Syrian Foreign Minister Walid Muallem insisted the government would not use such weapons against its own people under any circumstances.
Secretary of State Hillary Clinton said the U.S. would "take action" should that occur.
"I'm not going to telegraph in any specifics what we would do in the event of credible evidence that the Assad regime has resorted to using chemical weapons against their own people," Clinton said, on the sidelines of meetings with Czech officials in Prague.
"But suffice it to say, we are certainly planning to take action if that eventuality were to occur," she said.
White House spokesman Jay Carney warned Syrian President Bashar Assad "the world is watching" and he will be held accountable for his actions.
"As the opposition makes strategic advances and grows in strength, the Assad regime has been unable to halt the opposition's progress through conventional means," Carney told reporters Monday. "And we are concerned that an increasingly beleaguered regime, having found its escalation of violence through conventional means inadequate, might be considering the use of chemical weapons against the Syrian people."

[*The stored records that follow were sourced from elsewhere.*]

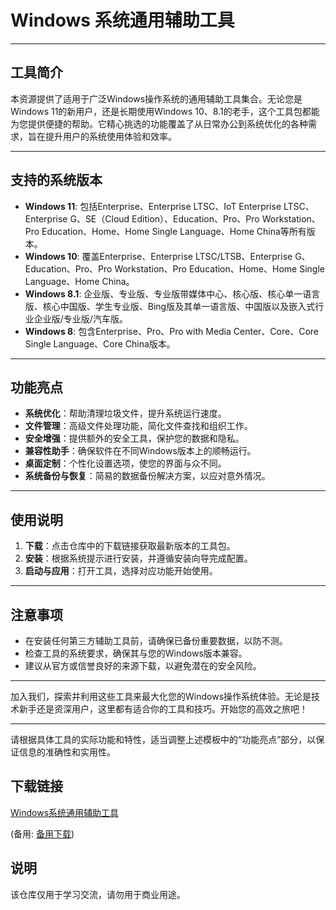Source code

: # Windows 系统通用辅助工具

---

## 工具简介

本资源提供了适用于广泛Windows操作系统的通用辅助工具集合。无论您是Windows 11的新用户，还是长期使用Windows 10、8.1的老手，这个工具包都能为您提供便捷的帮助。它精心挑选的功能覆盖了从日常办公到系统优化的各种需求，旨在提升用户的系统使用体验和效率。

---

## 支持的系统版本

- **Windows 11**: 包括Enterprise、Enterprise LTSC、IoT Enterprise LTSC、Enterprise G、SE（Cloud Edition）、Education、Pro、Pro Workstation、Pro Education、Home、Home Single Language、Home China等所有版本。
- **Windows 10**: 覆盖Enterprise、Enterprise LTSC/LTSB、Enterprise G、Education、Pro、Pro Workstation、Pro Education、Home、Home Single Language、Home China。
- **Windows 8.1**: 企业版、专业版、专业版带媒体中心、核心版、核心单一语言版、核心中国版、学生专业版、Bing版及其单一语言版、中国版以及嵌入式行业企业版/专业版/汽车版。
- **Windows 8**: 包含Enterprise、Pro、Pro with Media Center、Core、Core Single Language、Core China版本。

---

## 功能亮点

- **系统优化**：帮助清理垃圾文件，提升系统运行速度。
- **文件管理**：高级文件处理功能，简化文件查找和组织工作。
- **安全增强**：提供额外的安全工具，保护您的数据和隐私。
- **兼容性助手**：确保软件在不同Windows版本上的顺畅运行。
- **桌面定制**：个性化设置选项，使您的界面与众不同。
- **系统备份与恢复**：简易的数据备份解决方案，以应对意外情况。

---

## 使用说明

1. **下载**：点击仓库中的下载链接获取最新版本的工具包。
2. **安装**：根据系统提示进行安装，并遵循安装向导完成配置。
3. **启动与应用**：打开工具，选择对应功能开始使用。

---

## 注意事项

- 在安装任何第三方辅助工具前，请确保已备份重要数据，以防不测。
- 检查工具的系统要求，确保其与您的Windows版本兼容。
- 建议从官方或信誉良好的来源下载，以避免潜在的安全风险。

---

加入我们，探索并利用这些工具来最大化您的Windows操作系统体验。无论是技术新手还是资深用户，这里都有适合你的工具和技巧。开始您的高效之旅吧！

---

请根据具体工具的实际功能和特性，适当调整上述模板中的“功能亮点”部分，以保证信息的准确性和实用性。

## 下载链接
[Windows系统通用辅助工具](https://pan.quark.cn/s/11d3e1baacaf) 

(备用: [备用下载](https://pan.baidu.com/s/1pf6M9VuKt14v2o0rQTzqUg?pwd=1234))

## 说明

该仓库仅用于学习交流，请勿用于商业用途。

"They will be held accountable by the United States and the international community if they use chemical weapons or fail to meet their obligation to secure them," Carney said.
Meanwhile, the United Nations is evacuating most of its international staff from Syria.
"The security situation has become extremely difficult, including Damascus," UN regional humanitarian coordinator for Syria Radhouane Nouicer said.
Up to a quarter of the 100 international staff workers would leave Syria by the end of the week he said.